Bengel. Einen brisanten Teil der aktuellen
Weltpolitik beleuchtete eine Lesung im Kloster Springiersbach.
Raid Sabbah, in Deutschland geborener Palästinenser berichtete
über einen Selbstmordattentäter aus Palästina. Deutliche
Meinungsäußerungen prägten die anschließende Diskussion.
Pater Rainer Fielenbach, Prior des
Karmeliterklosters Springiersbach, ist kein bequemer Mensch. So
viel Güte er bei Begegnungen auch ausstrahlen mag, es gibt
Themen, bei denen ist er unnachgiebig, legt den Finger in die
Wunde, kann einfach nicht schweigen.
Ein solches Thema ist die Situation
der Palästinenser in dem Gebiet, dass gemeinhin das heilige Land
genannt wird. Schon vor einigen Monaten veranstaltete Fielenbach
einen Vortragsabend in Springiersbach, bei dem er über seine
Reise nach Bethlehem und in das palästinensische
Flüchtlingslager Jenin berichtete.
Dass er mit seinem Anliegen nicht
auf taube Ohren stößt, zeigte der Zulauf, als er jetzt wieder zu
einem Informationsabend eingeladen hatte. Der Raum konnte den
Andrang der Interessierten kaum fassen, etliche Stühle mussten
noch herangeschafft werden, damit jeder Besucher einen Sitzplatz
finden konnte.
Als Gast konnte der rührige Pater
diesmal Raid Sabbah begrüßen, einen in Deutschland geborenen und
lebenden Palästinenser begrüßen, der aus seinem Buch „Der Tod
ist ein Geschenk“ vorlesen sollte. Sabbah stößt mit seinem Buch
in ein Gebiet vor, das für den westeuropäischen Normalbürger
kaum nachvollziehbar, kaum verstehbar ist.
Zentrale Figur des Buches ist Said,
ein 29jähriger Palästinenser, der sich bereit erklärt hat, als
Selbstmordattentäter aktiv zu werden.

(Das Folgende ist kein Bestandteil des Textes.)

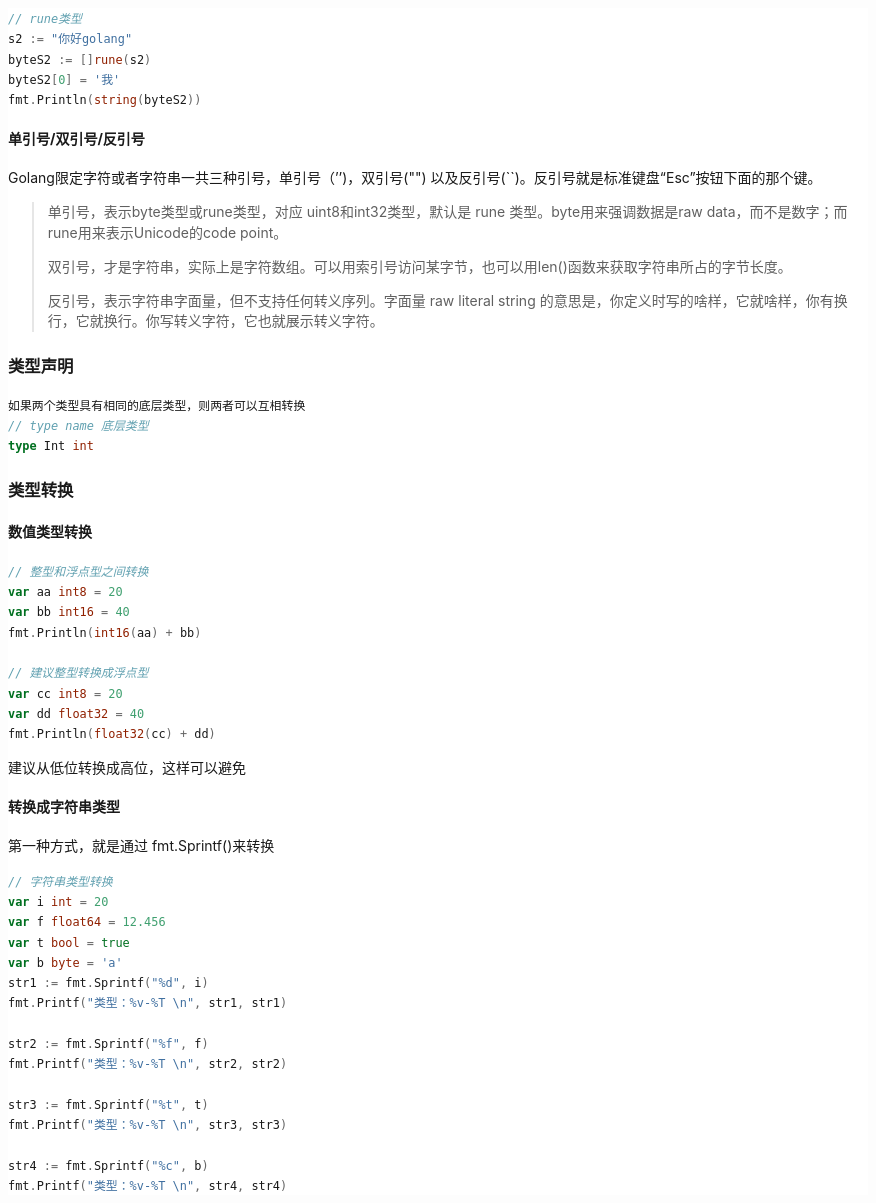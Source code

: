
 ```go
// rune类型
s2 := "你好golang"
byteS2 := []rune(s2)
byteS2[0] = '我'
fmt.Println(string(byteS2))
```
#### 单引号/双引号/反引号
Golang限定字符或者字符串一共三种引号，单引号（’’)，双引号("") 以及反引号(``)。反引号就是标准键盘“Esc”按钮下面的那个键。
 >单引号，表示byte类型或rune类型，对应 uint8和int32类型，默认是 rune 类型。byte用来强调数据是raw data，而不是数字；而rune用来表示Unicode的code point。
 >
 >双引号，才是字符串，实际上是字符数组。可以用索引号访问某字节，也可以用len()函数来获取字符串所占的字节长度。
 >
 >反引号，表示字符串字面量，但不支持任何转义序列。字面量 raw literal string 的意思是，你定义时写的啥样，它就啥样，你有换行，它就换行。你写转义字符，它也就展示转义字符。
### 类型声明
```go
如果两个类型具有相同的底层类型，则两者可以互相转换
// type name 底层类型
type Int int
```
### 类型转换

#### 数值类型转换

```go
// 整型和浮点型之间转换
var aa int8 = 20
var bb int16 = 40
fmt.Println(int16(aa) + bb)

// 建议整型转换成浮点型
var cc int8 = 20
var dd float32 = 40
fmt.Println(float32(cc) + dd)
```

建议从低位转换成高位，这样可以避免

#### 转换成字符串类型

第一种方式，就是通过 fmt.Sprintf()来转换

```go
// 字符串类型转换
var i int = 20
var f float64 = 12.456
var t bool = true
var b byte = 'a'
str1 := fmt.Sprintf("%d", i)
fmt.Printf("类型：%v-%T \n", str1, str1)

str2 := fmt.Sprintf("%f", f)
fmt.Printf("类型：%v-%T \n", str2, str2)

str3 := fmt.Sprintf("%t", t)
fmt.Printf("类型：%v-%T \n", str3, str3)

str4 := fmt.Sprintf("%c", b)
fmt.Printf("类型：%v-%T \n", str4, str4)
```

Knapp eine Woche lang
haben sich Sabbah und Said jeden Abend getroffen und Said
erzählte seine Lebensgeschichte, seinen Werdegang und die
Gründe, warum er sich dazu entschlossen hat, sein Leben für die
Sache der Palästinenser einzusetzen.
Natürlich konnte das, was Sabbah im
Kloster vorlas, nur ein grober Ausschnitt aus seinem über 250
Seiten starken Buch sein, eine Essenz, bei der etliche Aspekte,
die das Buch bereithält, nicht zum Tragen kommen konnten.

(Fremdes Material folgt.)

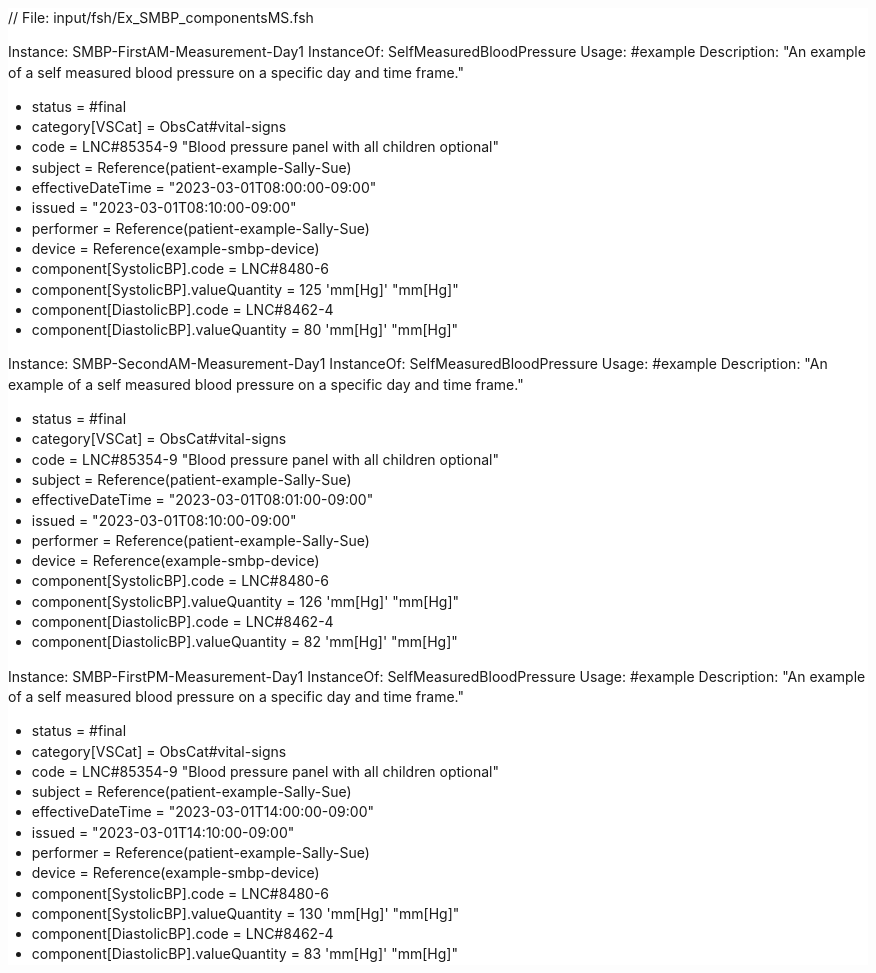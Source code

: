 
// File: input/fsh/Ex_SMBP_componentsMS.fsh

Instance: SMBP-FirstAM-Measurement-Day1
InstanceOf: SelfMeasuredBloodPressure
Usage: #example
Description: "An example of a self measured blood pressure on a specific day and time frame."
* status = #final
* category[VSCat] = ObsCat#vital-signs
* code = LNC#85354-9 "Blood pressure panel with all children optional"
* subject = Reference(patient-example-Sally-Sue)
* effectiveDateTime = "2023-03-01T08:00:00-09:00"
* issued = "2023-03-01T08:10:00-09:00"
* performer = Reference(patient-example-Sally-Sue)
* device = Reference(example-smbp-device)
* component[SystolicBP].code = LNC#8480-6
* component[SystolicBP].valueQuantity = 125 'mm[Hg]' "mm[Hg]"
* component[DiastolicBP].code = LNC#8462-4
* component[DiastolicBP].valueQuantity = 80 'mm[Hg]' "mm[Hg]"

Instance: SMBP-SecondAM-Measurement-Day1
InstanceOf: SelfMeasuredBloodPressure
Usage: #example
Description: "An example of a self measured blood pressure on a specific day and time frame."
* status = #final
* category[VSCat] = ObsCat#vital-signs
* code = LNC#85354-9 "Blood pressure panel with all children optional"
* subject = Reference(patient-example-Sally-Sue)
* effectiveDateTime = "2023-03-01T08:01:00-09:00"
* issued = "2023-03-01T08:10:00-09:00"
* performer = Reference(patient-example-Sally-Sue)
* device = Reference(example-smbp-device)
* component[SystolicBP].code = LNC#8480-6
* component[SystolicBP].valueQuantity = 126 'mm[Hg]' "mm[Hg]"
* component[DiastolicBP].code = LNC#8462-4
* component[DiastolicBP].valueQuantity = 82 'mm[Hg]' "mm[Hg]"

Instance: SMBP-FirstPM-Measurement-Day1
InstanceOf: SelfMeasuredBloodPressure
Usage: #example
Description: "An example of a self measured blood pressure on a specific day and time frame."
* status = #final
* category[VSCat] = ObsCat#vital-signs
* code = LNC#85354-9 "Blood pressure panel with all children optional"
* subject = Reference(patient-example-Sally-Sue)
* effectiveDateTime = "2023-03-01T14:00:00-09:00"
* issued = "2023-03-01T14:10:00-09:00"
* performer = Reference(patient-example-Sally-Sue)
* device = Reference(example-smbp-device)
* component[SystolicBP].code = LNC#8480-6
* component[SystolicBP].valueQuantity = 130 'mm[Hg]' "mm[Hg]"
* component[DiastolicBP].code = LNC#8462-4
* component[DiastolicBP].valueQuantity = 83 'mm[Hg]' "mm[Hg]"


[^1]: [Cumulative Incidence of Hypertension by 55 Years of Age in Blacks and Whites: The CARDIA Study](https://pubmed.ncbi.nlm.nih.gov/29997132/)
[^2]: [Target:BP](https://targetbp.org/patient-measured-bp/)
[^3]: [Guideline for the Prevention, Detection, Evaluation, and Management of High Blood Pressure in Adults: A Report of the American College of Cardiology/American Heart Association Task Force on Clinical Practice Guidelines](https://www.ahajournals.org/doi/10.1161/HYP.0000000000000065)
[^4]: [Mortality in the United States, 2021](https://www.cdc.gov/nchs/data/databriefs/db456.pdf)
[^1]: [World Health Organization: Hypertension](https://www.who.int/news-room/fact-sheets/detail/hypertension)
[^2]: [Target:BP](https://targetbp.org/patient-measured-bp/)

Trotzdem herrschte im Vortragsraum teilweise betretenes,
ungläubiges und auch ohnmächtiges Schweigen.
Es muss mit aller Deutlichkeit
gesagt werden: Sabbah macht nicht im geringsten den Versuch, in
irgendeiner Weise Selbstmordattentate zu rechtfertigen oder sie
zu entschuldigen. Sein Anliegen ist es, ein wenig Licht in die
Seite des Kampfes um Palästina zu bringen, die für die meisten
von uns im Dunkeln liegt. Er will aufzeigen, dass es keinen
Palästinenser gibt, der sich einfach nur so einige Kilogramm TNT
um den Bauch schnallt und diese dann an einer belebten Straße
zündet. Sabbahs Antriebsfeder ist eine Friedensmission. Er sagt
selber: „Wenn Gewalt beendet werden soll, müssen wir begreifen,
was Gewalt auslöst. Dazu möchte ich mit meinem Buch beitragen.“
Er beschränkt sich dabei nicht auf
die Lebensgeschichte von Said, sondern erweitert den Inhalt des
Bandes um geschichtlich belegte Fakten, mit denen er aufzeigt,
warum Said so wurde, wie er war. Sabbah möchte, dass seine Leser
beide Seiten des seit Jahrzehnten bestehenden Konfliktes zur
Kenntnis nehmen und nicht nur die Partei, die über die bessere
Medienmaschinerie verfügt.
In Deutschland ist jedes Thema, das
sich mit Juden befasst, natürlich von großer Brisanz, dass mit
viel Fingerspitzengefühl behandelt werden muss. Deutlich wurde
aber sehr schnell, dass etliche Besucher der Veranstaltung nicht
länger bereit sind, wegen der deutschen Geschichte zu allem und
jedem, was der israelitische Staat tut, ja und Amen zu sagen.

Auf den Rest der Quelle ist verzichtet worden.